Patience is our main competitive advantage
When will the interest rate rise? When will the price of our portfolio companies rise to meet or exceed their intrinsic value?
No one knows.
But that’s the point of our strategy.
Patience is our main competitive advantage.
Those of you whom I worked with during March and April of this year — what turned out to be the bottom of the market (though of course we didn’t know it then) — know how well our ability to deploy calm, patient, focused capital amidst that market environment of panicked and short-term thinking worked out. We quite literally bought dollars for fifty cents. We were only able to do that because we were deploying capital that did not require short-term rationalization by the market. (The market bounced back quickly but no one knew that it would at the time; if they had, those opportunities would not have existed.)
Investing is the greatest game on earth
I am often asked what I pay attention to in the markets. Which data, signals, trends, investors, etc.?
One way of thinking about investing is as one of the world’s most complex, enigmatic problems with infinite and highly variable solutions.
So my answer: everything matters.

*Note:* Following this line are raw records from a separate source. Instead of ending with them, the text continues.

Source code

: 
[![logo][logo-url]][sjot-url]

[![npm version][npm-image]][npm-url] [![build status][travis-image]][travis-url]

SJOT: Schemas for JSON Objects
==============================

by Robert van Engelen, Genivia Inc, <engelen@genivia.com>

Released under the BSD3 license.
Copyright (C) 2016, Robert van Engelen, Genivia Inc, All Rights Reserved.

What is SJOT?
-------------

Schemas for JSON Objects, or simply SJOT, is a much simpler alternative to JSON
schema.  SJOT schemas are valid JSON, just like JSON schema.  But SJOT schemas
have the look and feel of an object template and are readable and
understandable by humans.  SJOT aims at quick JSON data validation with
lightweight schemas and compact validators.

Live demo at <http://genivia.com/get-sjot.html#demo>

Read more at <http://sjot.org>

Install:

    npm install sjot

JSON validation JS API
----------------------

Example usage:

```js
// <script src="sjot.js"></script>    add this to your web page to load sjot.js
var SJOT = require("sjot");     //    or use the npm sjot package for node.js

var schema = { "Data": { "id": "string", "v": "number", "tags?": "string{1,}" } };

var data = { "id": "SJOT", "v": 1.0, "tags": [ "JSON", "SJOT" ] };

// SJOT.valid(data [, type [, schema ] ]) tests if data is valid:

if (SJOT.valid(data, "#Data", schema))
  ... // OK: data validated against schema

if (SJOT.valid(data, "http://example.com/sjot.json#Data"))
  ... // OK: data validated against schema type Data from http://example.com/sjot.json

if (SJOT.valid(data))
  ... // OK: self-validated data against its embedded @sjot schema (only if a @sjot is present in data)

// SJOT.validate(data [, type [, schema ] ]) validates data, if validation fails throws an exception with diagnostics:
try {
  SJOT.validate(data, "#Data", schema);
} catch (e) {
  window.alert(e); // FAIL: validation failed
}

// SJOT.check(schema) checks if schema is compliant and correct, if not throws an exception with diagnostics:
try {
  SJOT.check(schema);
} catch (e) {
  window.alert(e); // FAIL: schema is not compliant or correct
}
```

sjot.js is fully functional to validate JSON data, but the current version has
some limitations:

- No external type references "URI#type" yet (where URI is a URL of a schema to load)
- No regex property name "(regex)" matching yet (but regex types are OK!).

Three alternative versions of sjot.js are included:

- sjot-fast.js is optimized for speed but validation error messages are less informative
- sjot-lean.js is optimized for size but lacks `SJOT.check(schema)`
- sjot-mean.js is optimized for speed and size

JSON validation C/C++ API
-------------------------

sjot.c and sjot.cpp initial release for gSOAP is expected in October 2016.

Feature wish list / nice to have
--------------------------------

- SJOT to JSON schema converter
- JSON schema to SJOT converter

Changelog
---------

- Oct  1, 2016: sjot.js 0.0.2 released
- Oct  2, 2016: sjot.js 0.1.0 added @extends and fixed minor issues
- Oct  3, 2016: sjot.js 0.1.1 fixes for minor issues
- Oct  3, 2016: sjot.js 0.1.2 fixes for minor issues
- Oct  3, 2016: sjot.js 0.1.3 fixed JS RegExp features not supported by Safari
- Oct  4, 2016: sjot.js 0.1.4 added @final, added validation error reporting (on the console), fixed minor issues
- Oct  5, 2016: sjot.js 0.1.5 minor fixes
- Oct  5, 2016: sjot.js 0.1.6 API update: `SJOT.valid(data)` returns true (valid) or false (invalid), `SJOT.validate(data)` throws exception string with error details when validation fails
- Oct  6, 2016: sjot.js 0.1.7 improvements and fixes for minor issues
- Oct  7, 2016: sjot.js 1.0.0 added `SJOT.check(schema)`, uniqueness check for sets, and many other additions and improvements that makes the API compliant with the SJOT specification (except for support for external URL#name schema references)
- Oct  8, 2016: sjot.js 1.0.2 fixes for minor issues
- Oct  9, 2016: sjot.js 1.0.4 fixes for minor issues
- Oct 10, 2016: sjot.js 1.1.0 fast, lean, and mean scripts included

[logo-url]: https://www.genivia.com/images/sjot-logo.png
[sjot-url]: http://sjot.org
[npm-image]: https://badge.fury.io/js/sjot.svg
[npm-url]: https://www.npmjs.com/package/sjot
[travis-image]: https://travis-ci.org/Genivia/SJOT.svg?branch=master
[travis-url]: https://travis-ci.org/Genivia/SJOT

But not everything matters equally.
Those of you that I’ve discussed process with know that I view capital markets as a complex adaptive system wherein competitive advantages evolve over time.
In the 1940’s one could make a fortune by simply buying companies trading for less than the combined value of their cash and liquidated assets. But others got wise. In the 1980’s one could make a fortune by levering up businesses with debt to juice their equity returns. Then others got wise. In the 1990’s one could make a fortune using complex business valuation variables to determine what was cheap and buying or selling accordingly. Then others got wise. This pattern has repeated over and over, and it will continue.
An unpopular but strongly-held belief: avoid investors that have a dogmatic, highly repeatable process. If their process is repeatable enough and profitable enough, it will be copied, to the detriment of future returns [4].
Perhaps the biggest dogma of the past 5-10 years has been simply buying the market (e.g. an S&P 500 index fund) and leaving it alone. This has absolutely been one of the best performing strategies of the past decade, and, as I’ve said before, a good option for people who would otherwise treat capital markets like casinos. But some forget that the strategy returned exactly 0% in the prior decade. Or that the significant majority of stocks within the index have actually performed poorly, but a few monster performers have more than compensated for the poor performance of the majority.
What’s next? It’s anyone’s guess. But this is why there is no substitute for applying practical wisdom, reasoning from first principles, seeking wonderful businesses at reasonable prices, and playing the long game.
Some are maddened by the complex and enigmatic nature of investing in capital markets.
I think it’s the greatest game on earth.
Updates and reminders
All partner updates and resources are available on our portal. These include the full team that serves the fund, our investment philosophy, and will shortly include a link to on-demand statements. I will provide further details in next month’s update.
As always please feel free to reach out to discuss the above or anything else (details below).
All the best,
John
Founder and Managing Partner
Notes and references
[1] https://www.multpl.com/shiller-pe
[2] https://www.cnbc.com/2017/09/28/american-airlines-i-dont-think-were-ever-going-to-lose-money-again.html
[3]
[4] There are exceptions, of course. A major exception is patient capital willing to ignore the short-term vicissitudes of the market. Most investors aren’t very patient, so patient strategies can repeatedly perform well.